● **PROBLEM DETAILS**
Filter these entries down to the lines that hold the word "注册和退出", and show each of them.

● **EXTRACTED INFORMATION**
======

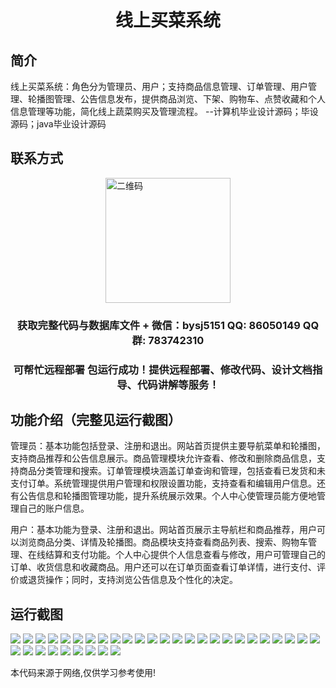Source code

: <p><h1 align="center">线上买菜系统</h1></p>

## 简介
线上买菜系统：角色分为管理员、用户；支持商品信息管理、订单管理、用户管理、轮播图管理、公告信息发布，提供商品浏览、下架、购物车、点赞收藏和个人信息管理等功能，简化线上蔬菜购买及管理流程。    --计算机毕业设计源码；毕设源码；java毕业设计源码


## 联系方式
<img src="https://bs-1329754181.cos.ap-shanghai.myqcloud.com/wx.jpg" alt="二维码" style="display: block; margin: 0 auto;" width="200px">
<p><h3 align="center">获取完整代码与数据库文件 + 微信：bysj5151 QQ: 86050149 QQ群: 783742310</h3></p>
<p><h3 align="center">可帮忙远程部署 包运行成功！提供远程部署、修改代码、设计文档指导、代码讲解等服务！</h3></p>

## 功能介绍（完整见运行截图）
管理员：基本功能包括登录、注册和退出。网站首页提供主要导航菜单和轮播图，支持商品推荐和公告信息展示。商品管理模块允许查看、修改和删除商品信息，支持商品分类管理和搜索。订单管理模块涵盖订单查询和管理，包括查看已发货和未支付订单。系统管理提供用户管理和权限设置功能，支持查看和编辑用户信息。还有公告信息和轮播图管理功能，提升系统展示效果。个人中心使管理员能方便地管理自己的账户信息。

用户：基本功能为登录、注册和退出。网站首页展示主导航栏和商品推荐，用户可以浏览商品分类、详情及轮播图。商品模块支持查看商品列表、搜索、购物车管理、在线结算和支付功能。个人中心提供个人信息查看与修改，用户可管理自己的订单、收货信息和收藏商品。用户还可以在订单页面查看订单详情，进行支付、评价或退货操作；同时，支持浏览公告信息及个性化的决定。


## 运行截图
![](https://bs-1329754181.cos.ap-shanghai.myqcloud.com/spring/OnlineGrocerySystem/img/001.jpg)
![](https://bs-1329754181.cos.ap-shanghai.myqcloud.com/spring/OnlineGrocerySystem/img/002.jpg)
![](https://bs-1329754181.cos.ap-shanghai.myqcloud.com/spring/OnlineGrocerySystem/img/003.jpg)
![](https://bs-1329754181.cos.ap-shanghai.myqcloud.com/spring/OnlineGrocerySystem/img/004.jpg)
![](https://bs-1329754181.cos.ap-shanghai.myqcloud.com/spring/OnlineGrocerySystem/img/005.jpg)
![](https://bs-1329754181.cos.ap-shanghai.myqcloud.com/spring/OnlineGrocerySystem/img/006.jpg)
![](https://bs-1329754181.cos.ap-shanghai.myqcloud.com/spring/OnlineGrocerySystem/img/007.jpg)
![](https://bs-1329754181.cos.ap-shanghai.myqcloud.com/spring/OnlineGrocerySystem/img/008.jpg)
![](https://bs-1329754181.cos.ap-shanghai.myqcloud.com/spring/OnlineGrocerySystem/img/009.jpg)
![](https://bs-1329754181.cos.ap-shanghai.myqcloud.com/spring/OnlineGrocerySystem/img/010.jpg)
![](https://bs-1329754181.cos.ap-shanghai.myqcloud.com/spring/OnlineGrocerySystem/img/011.jpg)
![](https://bs-1329754181.cos.ap-shanghai.myqcloud.com/spring/OnlineGrocerySystem/img/012.jpg)
![](https://bs-1329754181.cos.ap-shanghai.myqcloud.com/spring/OnlineGrocerySystem/img/013.jpg)
![](https://bs-1329754181.cos.ap-shanghai.myqcloud.com/spring/OnlineGrocerySystem/img/014.jpg)
![](https://bs-1329754181.cos.ap-shanghai.myqcloud.com/spring/OnlineGrocerySystem/img/015.jpg)
![](https://bs-1329754181.cos.ap-shanghai.myqcloud.com/spring/OnlineGrocerySystem/img/016.jpg)
![](https://bs-1329754181.cos.ap-shanghai.myqcloud.com/spring/OnlineGrocerySystem/img/017.jpg)
![](https://bs-1329754181.cos.ap-shanghai.myqcloud.com/spring/OnlineGrocerySystem/img/018.jpg)
![](https://bs-1329754181.cos.ap-shanghai.myqcloud.com/spring/OnlineGrocerySystem/img/019.jpg)
![](https://bs-1329754181.cos.ap-shanghai.myqcloud.com/spring/OnlineGrocerySystem/img/020.jpg)
![](https://bs-1329754181.cos.ap-shanghai.myqcloud.com/spring/OnlineGrocerySystem/img/021.jpg)
![](https://bs-1329754181.cos.ap-shanghai.myqcloud.com/spring/OnlineGrocerySystem/img/022.jpg)
![](https://bs-1329754181.cos.ap-shanghai.myqcloud.com/spring/OnlineGrocerySystem/img/023.jpg)
![](https://bs-1329754181.cos.ap-shanghai.myqcloud.com/spring/OnlineGrocerySystem/img/024.jpg)
![](https://bs-1329754181.cos.ap-shanghai.myqcloud.com/spring/OnlineGrocerySystem/img/025.jpg)
![](https://bs-1329754181.cos.ap-shanghai.myqcloud.com/spring/OnlineGrocerySystem/img/026.jpg)
![](https://bs-1329754181.cos.ap-shanghai.myqcloud.com/spring/OnlineGrocerySystem/img/027.jpg)
![](https://bs-1329754181.cos.ap-shanghai.myqcloud.com/spring/OnlineGrocerySystem/img/028.jpg)
![](https://bs-1329754181.cos.ap-shanghai.myqcloud.com/spring/OnlineGrocerySystem/img/029.jpg)
![](https://bs-1329754181.cos.ap-shanghai.myqcloud.com/spring/OnlineGrocerySystem/img/030.jpg)
![](https://bs-1329754181.cos.ap-shanghai.myqcloud.com/spring/OnlineGrocerySystem/img/031.jpg)
![](https://bs-1329754181.cos.ap-shanghai.myqcloud.com/spring/OnlineGrocerySystem/img/032.jpg)
![](https://bs-1329754181.cos.ap-shanghai.myqcloud.com/spring/OnlineGrocerySystem/img/033.jpg)
![](https://bs-1329754181.cos.ap-shanghai.myqcloud.com/spring/OnlineGrocerySystem/img/034.jpg)

<p>本代码来源于网络,仅供学习参考使用!</p>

======

● **RESULT FOR THIS TASK**
管理员：基本功能包括登录、注册和退出。网站首页提供主要导航菜单和轮播图，支持商品推荐和公告信息展示。商品管理模块允许查看、修改和删除商品信息，支持商品分类管理和搜索。订单管理模块涵盖订单查询和管理，包括查看已发货和未支付订单。系统管理提供用户管理和权限设置功能，支持查看和编辑用户信息。还有公告信息和轮播图管理功能，提升系统展示效果。个人中心使管理员能方便地管理自己的账户信息。
用户：基本功能为登录、注册和退出。网站首页展示主导航栏和商品推荐，用户可以浏览商品分类、详情及轮播图。商品模块支持查看商品列表、搜索、购物车管理、在线结算和支付功能。个人中心提供个人信息查看与修改，用户可管理自己的订单、收货信息和收藏商品。用户还可以在订单页面查看订单详情，进行支付、评价或退货操作；同时，支持浏览公告信息及个性化的决定。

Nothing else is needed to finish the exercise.